• **WHAT THIS TASK INVOLVES**: Which lines below contain "tuned"? Copy every one of them.

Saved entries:
○ ○ ○

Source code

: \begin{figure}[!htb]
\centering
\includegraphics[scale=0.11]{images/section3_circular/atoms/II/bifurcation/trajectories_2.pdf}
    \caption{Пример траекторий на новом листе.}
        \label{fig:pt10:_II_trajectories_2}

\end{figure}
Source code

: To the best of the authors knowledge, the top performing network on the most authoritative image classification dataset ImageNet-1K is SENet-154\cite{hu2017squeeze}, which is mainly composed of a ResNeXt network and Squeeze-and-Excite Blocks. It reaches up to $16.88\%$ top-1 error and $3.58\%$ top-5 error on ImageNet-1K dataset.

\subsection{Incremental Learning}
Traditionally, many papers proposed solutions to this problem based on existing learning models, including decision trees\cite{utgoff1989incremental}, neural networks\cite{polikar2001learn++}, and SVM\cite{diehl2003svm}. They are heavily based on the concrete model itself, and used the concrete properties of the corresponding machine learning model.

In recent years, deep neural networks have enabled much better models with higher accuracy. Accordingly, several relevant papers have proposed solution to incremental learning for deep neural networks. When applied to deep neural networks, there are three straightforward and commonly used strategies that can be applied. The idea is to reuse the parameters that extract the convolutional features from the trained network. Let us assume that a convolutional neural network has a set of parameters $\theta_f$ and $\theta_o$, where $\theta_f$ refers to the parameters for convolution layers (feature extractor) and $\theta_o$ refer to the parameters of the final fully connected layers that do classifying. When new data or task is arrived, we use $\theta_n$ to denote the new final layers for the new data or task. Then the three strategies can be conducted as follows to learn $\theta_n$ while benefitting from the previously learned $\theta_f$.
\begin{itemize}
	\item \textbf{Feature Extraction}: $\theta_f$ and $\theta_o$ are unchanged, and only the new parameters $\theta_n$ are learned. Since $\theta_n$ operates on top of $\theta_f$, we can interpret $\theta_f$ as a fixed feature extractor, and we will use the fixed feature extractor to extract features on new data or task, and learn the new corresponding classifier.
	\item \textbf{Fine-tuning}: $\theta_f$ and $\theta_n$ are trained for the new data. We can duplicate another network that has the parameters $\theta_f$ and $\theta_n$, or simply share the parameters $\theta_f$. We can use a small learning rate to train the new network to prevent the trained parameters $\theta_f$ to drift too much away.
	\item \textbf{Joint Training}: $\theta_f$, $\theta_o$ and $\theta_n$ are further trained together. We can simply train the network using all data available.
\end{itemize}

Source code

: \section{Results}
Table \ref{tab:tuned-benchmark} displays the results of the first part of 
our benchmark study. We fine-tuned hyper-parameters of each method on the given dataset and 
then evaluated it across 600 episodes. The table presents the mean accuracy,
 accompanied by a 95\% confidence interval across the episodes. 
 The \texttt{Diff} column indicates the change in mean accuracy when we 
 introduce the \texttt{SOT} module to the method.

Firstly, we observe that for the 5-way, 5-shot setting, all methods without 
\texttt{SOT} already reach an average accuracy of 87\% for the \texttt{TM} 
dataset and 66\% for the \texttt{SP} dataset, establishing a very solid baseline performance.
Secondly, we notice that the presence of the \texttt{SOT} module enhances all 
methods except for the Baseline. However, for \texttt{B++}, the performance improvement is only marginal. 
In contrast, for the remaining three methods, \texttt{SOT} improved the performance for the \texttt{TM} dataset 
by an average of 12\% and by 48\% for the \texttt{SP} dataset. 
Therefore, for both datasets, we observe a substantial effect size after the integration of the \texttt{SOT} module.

○ ○ ○

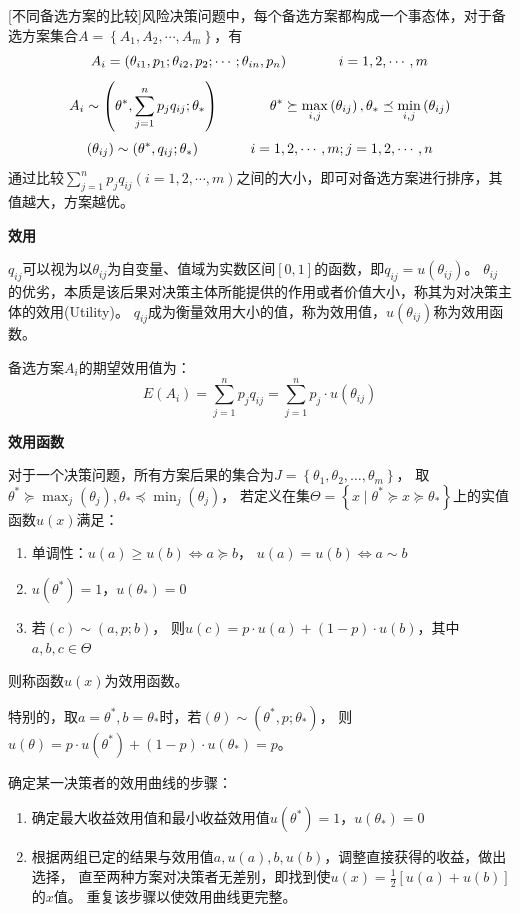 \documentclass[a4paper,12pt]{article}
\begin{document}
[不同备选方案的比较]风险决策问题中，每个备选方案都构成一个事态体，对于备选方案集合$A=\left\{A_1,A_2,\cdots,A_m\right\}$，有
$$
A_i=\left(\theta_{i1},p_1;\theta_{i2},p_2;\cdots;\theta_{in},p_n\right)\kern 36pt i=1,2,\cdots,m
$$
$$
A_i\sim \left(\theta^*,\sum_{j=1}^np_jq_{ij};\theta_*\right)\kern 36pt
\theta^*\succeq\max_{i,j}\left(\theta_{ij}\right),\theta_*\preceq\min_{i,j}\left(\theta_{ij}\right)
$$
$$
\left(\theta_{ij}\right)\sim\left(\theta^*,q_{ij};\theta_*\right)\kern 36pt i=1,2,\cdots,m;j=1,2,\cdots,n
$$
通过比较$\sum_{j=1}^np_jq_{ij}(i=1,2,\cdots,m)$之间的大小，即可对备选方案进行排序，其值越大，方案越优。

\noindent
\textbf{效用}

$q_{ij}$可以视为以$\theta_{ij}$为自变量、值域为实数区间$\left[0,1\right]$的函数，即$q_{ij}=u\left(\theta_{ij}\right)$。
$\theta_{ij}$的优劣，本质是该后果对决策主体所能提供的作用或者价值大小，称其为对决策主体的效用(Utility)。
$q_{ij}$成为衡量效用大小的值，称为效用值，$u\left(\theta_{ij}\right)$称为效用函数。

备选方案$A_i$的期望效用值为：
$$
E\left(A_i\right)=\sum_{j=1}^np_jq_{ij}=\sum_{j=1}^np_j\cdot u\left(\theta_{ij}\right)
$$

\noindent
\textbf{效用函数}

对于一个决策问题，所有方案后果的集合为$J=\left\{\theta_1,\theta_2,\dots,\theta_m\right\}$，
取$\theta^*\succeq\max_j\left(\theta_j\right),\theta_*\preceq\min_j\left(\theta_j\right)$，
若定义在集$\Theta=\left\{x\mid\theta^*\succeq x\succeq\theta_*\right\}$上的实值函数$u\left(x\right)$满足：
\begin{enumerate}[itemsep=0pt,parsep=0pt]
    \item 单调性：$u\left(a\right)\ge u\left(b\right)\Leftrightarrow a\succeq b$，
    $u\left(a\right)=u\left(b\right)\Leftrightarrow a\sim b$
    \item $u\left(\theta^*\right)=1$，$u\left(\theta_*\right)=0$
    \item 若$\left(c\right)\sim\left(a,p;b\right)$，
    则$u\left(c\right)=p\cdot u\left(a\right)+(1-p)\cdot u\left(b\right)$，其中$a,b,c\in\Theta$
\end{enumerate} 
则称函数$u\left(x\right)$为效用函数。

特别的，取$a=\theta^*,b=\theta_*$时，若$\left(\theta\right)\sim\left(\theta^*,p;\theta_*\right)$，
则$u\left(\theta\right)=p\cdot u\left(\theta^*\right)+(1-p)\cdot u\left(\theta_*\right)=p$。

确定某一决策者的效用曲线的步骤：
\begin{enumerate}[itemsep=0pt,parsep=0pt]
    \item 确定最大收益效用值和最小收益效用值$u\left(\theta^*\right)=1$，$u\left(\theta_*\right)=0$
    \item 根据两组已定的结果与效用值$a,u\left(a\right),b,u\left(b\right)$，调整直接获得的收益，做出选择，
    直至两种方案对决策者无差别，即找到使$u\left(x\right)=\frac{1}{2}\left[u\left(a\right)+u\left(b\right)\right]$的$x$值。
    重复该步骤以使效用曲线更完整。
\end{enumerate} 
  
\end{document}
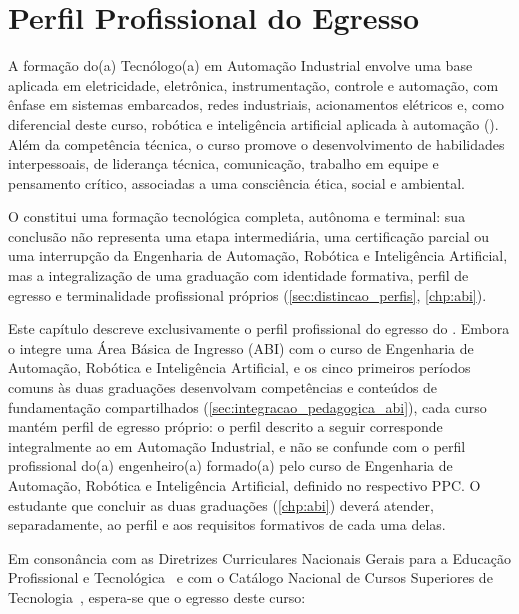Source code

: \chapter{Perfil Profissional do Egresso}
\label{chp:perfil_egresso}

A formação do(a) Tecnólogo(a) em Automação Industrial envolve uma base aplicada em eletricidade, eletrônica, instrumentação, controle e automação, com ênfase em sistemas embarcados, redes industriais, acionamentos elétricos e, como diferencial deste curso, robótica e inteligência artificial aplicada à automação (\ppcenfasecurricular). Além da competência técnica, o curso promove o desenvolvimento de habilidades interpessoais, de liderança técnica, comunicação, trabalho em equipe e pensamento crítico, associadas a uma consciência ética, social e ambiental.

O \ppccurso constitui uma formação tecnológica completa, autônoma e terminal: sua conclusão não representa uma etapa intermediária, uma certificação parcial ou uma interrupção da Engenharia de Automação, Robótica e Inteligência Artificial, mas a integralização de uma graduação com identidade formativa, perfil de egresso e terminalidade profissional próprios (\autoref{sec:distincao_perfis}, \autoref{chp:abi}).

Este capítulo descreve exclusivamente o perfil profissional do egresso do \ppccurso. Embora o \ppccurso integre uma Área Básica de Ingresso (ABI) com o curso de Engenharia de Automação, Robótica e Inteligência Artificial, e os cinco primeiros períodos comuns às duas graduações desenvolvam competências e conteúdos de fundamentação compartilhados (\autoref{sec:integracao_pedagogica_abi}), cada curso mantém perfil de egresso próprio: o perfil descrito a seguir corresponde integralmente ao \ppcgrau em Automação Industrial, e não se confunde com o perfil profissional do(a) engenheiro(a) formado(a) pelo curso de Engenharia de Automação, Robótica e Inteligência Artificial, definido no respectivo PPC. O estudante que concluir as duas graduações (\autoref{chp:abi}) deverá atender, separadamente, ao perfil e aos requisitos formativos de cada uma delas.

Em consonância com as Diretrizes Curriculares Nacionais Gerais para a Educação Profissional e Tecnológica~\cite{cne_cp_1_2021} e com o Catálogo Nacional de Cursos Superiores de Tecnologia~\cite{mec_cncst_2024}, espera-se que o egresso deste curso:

○ ○ ○

• **PROBLEM SOLUTION**:
Table \ref{tab:tuned-benchmark} displays the results of the first part of 
our benchmark study. We fine-tuned hyper-parameters of each method on the given dataset and 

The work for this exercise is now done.